• _What the exercise asks_: Except for the images, repeat the entries below word for word.

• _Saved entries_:
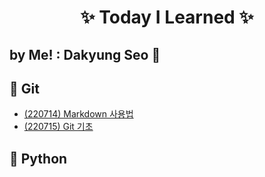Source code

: # <center>:sparkles: Today I Learned :sparkles:</center>
by Me! : Dakyung Seo :vulcan_salute:
----
## :black_heart: Git
* [(220714) Markdown 사용법](https://github.com/seoda0000/TIL/blob/master/Git/Markdown.md)
* [(220715) Git 기초](https://github.com/seoda0000/TIL/blob/master/Git/Git1.md)


## :blue_heart: Python
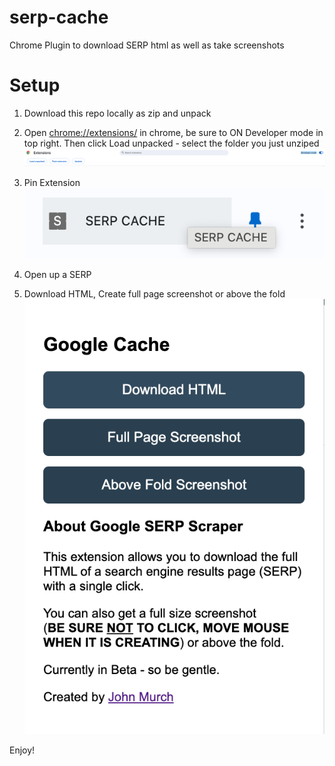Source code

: # serp-cache

Chrome Plugin to download SERP html as well as take screenshots

# Setup

1. Download this repo locally as zip and unpack
2. Open [chrome://extensions/](chrome://extensions/) in chrome, be sure to ON Developer mode in top right. Then click Load unpacked - select the folder you just unziped
   ![Developer Mode](screenshots/developer-mode.png)

3. Pin Extension
   ![Pin Extension](screenshots/pin-extension.png)
4. Open up a SERP
5. Download HTML, Create full page screenshot or above the fold
   ![SERP CACHE Extension](screenshots/serp-cache-extension.png)

Enjoy!
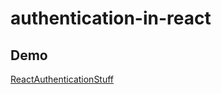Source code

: # authentication-in-react

## Demo
[ReactAuthenticationStuff](https://authuserloginandlogout.netlify.app/)
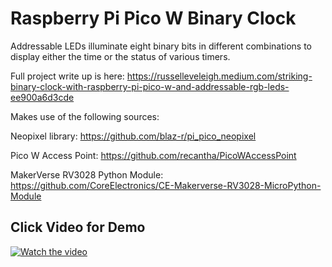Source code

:# Raspberry Pi Pico W Binary Clock
Addressable LEDs illuminate eight binary bits in different combinations to display either the time or the status of various timers.

Full project write up is here: https://russelleveleigh.medium.com/striking-binary-clock-with-raspberry-pi-pico-w-and-addressable-rgb-leds-ee900a6d3cde

Makes use of the following sources:

Neopixel library: https://github.com/blaz-r/pi_pico_neopixel

Pico W Access Point: https://github.com/recantha/PicoWAccessPoint

MakerVerse RV3028 Python Module: https://github.com/CoreElectronics/CE-Makerverse-RV3028-MicroPython-Module

## Click Video for Demo

[![Watch the video](https://user-images.githubusercontent.com/6686223/225163776-a8c1686e-24ee-4a3c-b581-5147de0ad0e6.jpg)](https://youtu.be/sRmkycFV6bI)


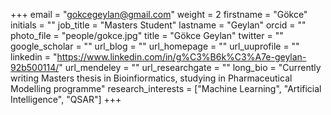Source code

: +++ email = "gokcegeylan@gmail.com" weight = 2 firstname = "Gökce" initials = "" job_title = "Masters Student" lastname = "Geylan" orcid = "" photo_file = "people/gokce.jpg" title = "Gökce Geylan" twitter = "" google_scholar = "" url_blog = "" url_homepage = "" url_uuprofile = "" linkedin = "https://www.linkedin.com/in/g%C3%B6k%C3%A7e-geylan-92b500114/" url_mendeley = "" url_researchgate = "" long_bio = "Currently writing Masters thesis in Bioinfiormatics, studying in Pharmaceutical Modelling programme" research_interests = ["Machine Learning", "Artificial Intelligence", "QSAR"] +++
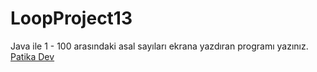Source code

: # LoopProject13
Java ile 1 - 100 arasındaki asal sayıları ekrana yazdıran programı yazınız.
[Patika Dev](https://app.patika.dev)
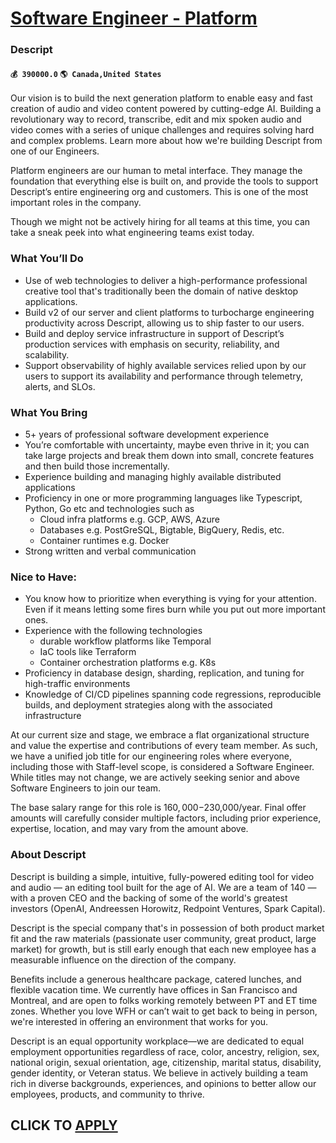 # [Software Engineer - Platform](https://www.remotewlb.com/apply/software-engineer-platform-59838)  
### Descript  
#### `💰 390000.0` `🌎 Canada,United States`  

Our vision is to build the next generation platform to enable easy and fast creation of audio and video content powered by cutting-edge AI. Building a revolutionary way to record, transcribe, edit and mix spoken audio and video comes with a series of unique challenges and requires solving hard and complex problems. Learn more about how we're building Descript from one of our Engineers.

Platform engineers are our human to metal interface. They manage the foundation that everything else is built on, and provide the tools to support Descript’s entire engineering org and customers. This is one of the most important roles in the company.

Though we might not be actively hiring for all teams at this time, you can take a sneak peek into what engineering teams exist today.

### What You’ll Do

  * Use of web technologies to deliver a high-performance professional creative tool that's traditionally been the domain of native desktop applications.
  * Build v2 of our server and client platforms to turbocharge engineering productivity across Descript, allowing us to ship faster to our users.
  * Build and deploy service infrastructure in support of Descript’s production services with emphasis on security, reliability, and scalability.
  * Support observability of highly available services relied upon by our users to support its availability and performance through telemetry, alerts, and SLOs.

### What You Bring

  * 5+ years of professional software development experience
  * You’re comfortable with uncertainty, maybe even thrive in it; you can take large projects and break them down into small, concrete features and then build those incrementally.
  * Experience building and managing highly available distributed applications
  * Proficiency in one or more programming languages like Typescript, Python, Go etc and technologies such as
    * Cloud infra platforms e.g. GCP, AWS, Azure
    * Databases e.g. PostGreSQL, Bigtable, BigQuery, Redis, etc.
    * Container runtimes e.g. Docker
  * Strong written and verbal communication

### Nice to Have:

  * You know how to prioritize when everything is vying for your attention. Even if it means letting some fires burn while you put out more important ones.
  * Experience with the following technologies
    * durable workflow platforms like Temporal
    * IaC tools like Terraform
    * Container orchestration platforms e.g. K8s
  * Proficiency in database design, sharding, replication, and tuning for high-traffic environments
  * Knowledge of CI/CD pipelines spanning code regressions, reproducible builds, and deployment strategies along with the associated infrastructure

At our current size and stage, we embrace a flat organizational structure and value the expertise and contributions of every team member. As such, we have a unified job title for our engineering roles where everyone, including those with Staff-level scope, is considered a Software Engineer. While titles may not change, we are actively seeking senior and above Software Engineers to join our team.

The base salary range for this role is $160,000-$230,000/year. Final offer amounts will carefully consider multiple factors, including prior experience, expertise, location, and may vary from the amount above.

### About Descript

Descript is building a simple, intuitive, fully-powered editing tool for video and audio — an editing tool built for the age of AI. We are a team of 140 — with a proven CEO and the backing of some of the world's greatest investors (OpenAI, Andreessen Horowitz, Redpoint Ventures, Spark Capital).

Descript is the special company that's in possession of both product market fit and the raw materials (passionate user community, great product, large market) for growth, but is still early enough that each new employee has a measurable influence on the direction of the company.

Benefits include a generous healthcare package, catered lunches, and flexible vacation time. We currently have offices in San Francisco and Montreal, and are open to folks working remotely between PT and ET time zones. Whether you love WFH or can’t wait to get back to being in person, we're interested in offering an environment that works for you.

Descript is an equal opportunity workplace—we are dedicated to equal employment opportunities regardless of race, color, ancestry, religion, sex, national origin, sexual orientation, age, citizenship, marital status, disability, gender identity, or Veteran status. We believe in actively building a team rich in diverse backgrounds, experiences, and opinions to better allow our employees, products, and community to thrive.

  
## CLICK TO [APPLY](https://www.remotewlb.com/apply/software-engineer-platform-59838)

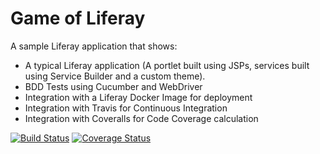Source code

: # Game of Liferay
A sample Liferay application that shows:
* A typical Liferay application (A portlet built using JSPs, services built using Service Builder and a custom theme).
* BDD Tests using Cucumber and WebDriver
* Integration with a Liferay Docker Image for deployment
* Integration with Travis for Continuous Integration
* Integration with Coveralls for Code Coverage calculation

[![Build Status](https://travis-ci.org/sammso/game-of-liferay.svg?branch=master)](https://travis-ci.org/sammso/game-of-liferay)
[![Coverage Status](https://coveralls.io/repos/github/sammso/game-of-liferay/badge.svg?branch=master)](https://coveralls.io/github/sammso/game-of-liferay?branch=master)


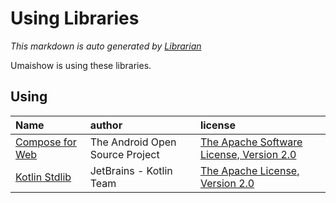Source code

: # Using Libraries
*This markdown is auto generated by [Librarian](https://github.com/MeilCli/Librarian)*

Umaishow is using these libraries.

## Using
|Name|author|license|
|:---|:---|:---|
|[Compose for Web](https://github.com/JetBrains/compose-jb)|The Android Open Source Project|[The Apache Software License, Version 2.0](http://www.apache.org/licenses/LICENSE-2.0.txt)|
|[Kotlin Stdlib](https://kotlinlang.org/)|JetBrains - Kotlin Team|[The Apache License, Version 2.0](http://www.apache.org/licenses/LICENSE-2.0.txt)|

• _Task answer_:
Source code

: # <center>:sparkles: Today I Learned :sparkles:</center>
by Me! : Dakyung Seo :vulcan_salute:
----
## :black_heart: Git
* [(220714) Markdown 사용법](https://github.com/seoda0000/TIL/blob/master/Git/Markdown.md)
* [(220715) Git 기초](https://github.com/seoda0000/TIL/blob/master/Git/Git1.md)


## :blue_heart: Python
Source code

: # serp-cache

Chrome Plugin to download SERP html as well as take screenshots

# Setup

1. Download this repo locally as zip and unpack
2. Open [chrome://extensions/](chrome://extensions/) in chrome, be sure to ON Developer mode in top right. Then click Load unpacked - select the folder you just unziped
   ![Developer Mode](screenshots/developer-mode.png)

3. Pin Extension
   ![Pin Extension](screenshots/pin-extension.png)
4. Open up a SERP
5. Download HTML, Create full page screenshot or above the fold
   ![SERP CACHE Extension](screenshots/serp-cache-extension.png)

Enjoy!
Source code

: # authentication-in-react

## Demo
[ReactAuthenticationStuff](https://authuserloginandlogout.netlify.app/)
Source code

:# Raspberry Pi Pico W Binary Clock
Addressable LEDs illuminate eight binary bits in different combinations to display either the time or the status of various timers.

Full project write up is here: https://russelleveleigh.medium.com/striking-binary-clock-with-raspberry-pi-pico-w-and-addressable-rgb-leds-ee900a6d3cde

Makes use of the following sources:

Neopixel library: https://github.com/blaz-r/pi_pico_neopixel

Pico W Access Point: https://github.com/recantha/PicoWAccessPoint

MakerVerse RV3028 Python Module: https://github.com/CoreElectronics/CE-Makerverse-RV3028-MicroPython-Module

## Click Video for Demo

[![Watch the video](https://user-images.githubusercontent.com/6686223/225163776-a8c1686e-24ee-4a3c-b581-5147de0ad0e6.jpg)](https://youtu.be/sRmkycFV6bI)


Source code

: +++ email = "gokcegeylan@gmail.com" weight = 2 firstname = "Gökce" initials = "" job_title = "Masters Student" lastname = "Geylan" orcid = "" photo_file = "people/gokce.jpg" title = "Gökce Geylan" twitter = "" google_scholar = "" url_blog = "" url_homepage = "" url_uuprofile = "" linkedin = "https://www.linkedin.com/in/g%C3%B6k%C3%A7e-geylan-92b500114/" url_mendeley = "" url_researchgate = "" long_bio = "Currently writing Masters thesis in Bioinfiormatics, studying in Pharmaceutical Modelling programme" research_interests = ["Machine Learning", "Artificial Intelligence", "QSAR"] +++
Source code

: # LoopProject13
Java ile 1 - 100 arasındaki asal sayıları ekrana yazdıran programı yazınız.
[Patika Dev](https://app.patika.dev)
 # [Software Engineer - Platform](https://www.remotewlb.com/apply/software-engineer-platform-59838)  
### Descript  
#### `💰 390000.0` `🌎 Canada,United States`  

Our vision is to build the next generation platform to enable easy and fast creation of audio and video content powered by cutting-edge AI. Building a revolutionary way to record, transcribe, edit and mix spoken audio and video comes with a series of unique challenges and requires solving hard and complex problems. Learn more about how we're building Descript from one of our Engineers.

Platform engineers are our human to metal interface. They manage the foundation that everything else is built on, and provide the tools to support Descript’s entire engineering org and customers. This is one of the most important roles in the company.

Though we might not be actively hiring for all teams at this time, you can take a sneak peek into what engineering teams exist today.

### What You’ll Do

  * Use of web technologies to deliver a high-performance professional creative tool that's traditionally been the domain of native desktop applications.
  * Build v2 of our server and client platforms to turbocharge engineering productivity across Descript, allowing us to ship faster to our users.
  * Build and deploy service infrastructure in support of Descript’s production services with emphasis on security, reliability, and scalability.
  * Support observability of highly available services relied upon by our users to support its availability and performance through telemetry, alerts, and SLOs.

### What You Bring

  * 5+ years of professional software development experience
  * You’re comfortable with uncertainty, maybe even thrive in it; you can take large projects and break them down into small, concrete features and then build those incrementally.
  * Experience building and managing highly available distributed applications
  * Proficiency in one or more programming languages like Typescript, Python, Go etc and technologies such as
    * Cloud infra platforms e.g. GCP, AWS, Azure
    * Databases e.g. PostGreSQL, Bigtable, BigQuery, Redis, etc.
    * Container runtimes e.g. Docker
  * Strong written and verbal communication

### Nice to Have:

  * You know how to prioritize when everything is vying for your attention. Even if it means letting some fires burn while you put out more important ones.
  * Experience with the following technologies
    * durable workflow platforms like Temporal
    * IaC tools like Terraform
    * Container orchestration platforms e.g. K8s
  * Proficiency in database design, sharding, replication, and tuning for high-traffic environments
  * Knowledge of CI/CD pipelines spanning code regressions, reproducible builds, and deployment strategies along with the associated infrastructure

At our current size and stage, we embrace a flat organizational structure and value the expertise and contributions of every team member. As such, we have a unified job title for our engineering roles where everyone, including those with Staff-level scope, is considered a Software Engineer. While titles may not change, we are actively seeking senior and above Software Engineers to join our team.

The base salary range for this role is $160,000-$230,000/year. Final offer amounts will carefully consider multiple factors, including prior experience, expertise, location, and may vary from the amount above.

### About Descript

Descript is building a simple, intuitive, fully-powered editing tool for video and audio — an editing tool built for the age of AI. We are a team of 140 — with a proven CEO and the backing of some of the world's greatest investors (OpenAI, Andreessen Horowitz, Redpoint Ventures, Spark Capital).

Descript is the special company that's in possession of both product market fit and the raw materials (passionate user community, great product, large market) for growth, but is still early enough that each new employee has a measurable influence on the direction of the company.

Benefits include a generous healthcare package, catered lunches, and flexible vacation time. We currently have offices in San Francisco and Montreal, and are open to folks working remotely between PT and ET time zones. Whether you love WFH or can’t wait to get back to being in person, we're interested in offering an environment that works for you.

Descript is an equal opportunity workplace—we are dedicated to equal employment opportunities regardless of race, color, ancestry, religion, sex, national origin, sexual orientation, age, citizenship, marital status, disability, gender identity, or Veteran status. We believe in actively building a team rich in diverse backgrounds, experiences, and opinions to better allow our employees, products, and community to thrive.

  
## CLICK TO [APPLY](https://www.remotewlb.com/apply/software-engineer-platform-59838)

Source code

: # Game of Liferay
A sample Liferay application that shows:
* A typical Liferay application (A portlet built using JSPs, services built using Service Builder and a custom theme).
* BDD Tests using Cucumber and WebDriver
* Integration with a Liferay Docker Image for deployment
* Integration with Travis for Continuous Integration
* Integration with Coveralls for Code Coverage calculation

[![Build Status](https://travis-ci.org/sammso/game-of-liferay.svg?branch=master)](https://travis-ci.org/sammso/game-of-liferay)
[![Coverage Status](https://coveralls.io/repos/github/sammso/game-of-liferay/badge.svg?branch=master)](https://coveralls.io/github/sammso/game-of-liferay?branch=master)


Source code

: # Using Libraries
*This markdown is auto generated by [Librarian](https://github.com/MeilCli/Librarian)*

Umaishow is using these libraries.

## Using
|Name|author|license|
|:---|:---|:---|
|[Compose for Web](https://github.com/JetBrains/compose-jb)|The Android Open Source Project|[The Apache Software License, Version 2.0](http://www.apache.org/licenses/LICENSE-2.0.txt)|
|[Kotlin Stdlib](https://kotlinlang.org/)|JetBrains - Kotlin Team|[The Apache License, Version 2.0](http://www.apache.org/licenses/LICENSE-2.0.txt)|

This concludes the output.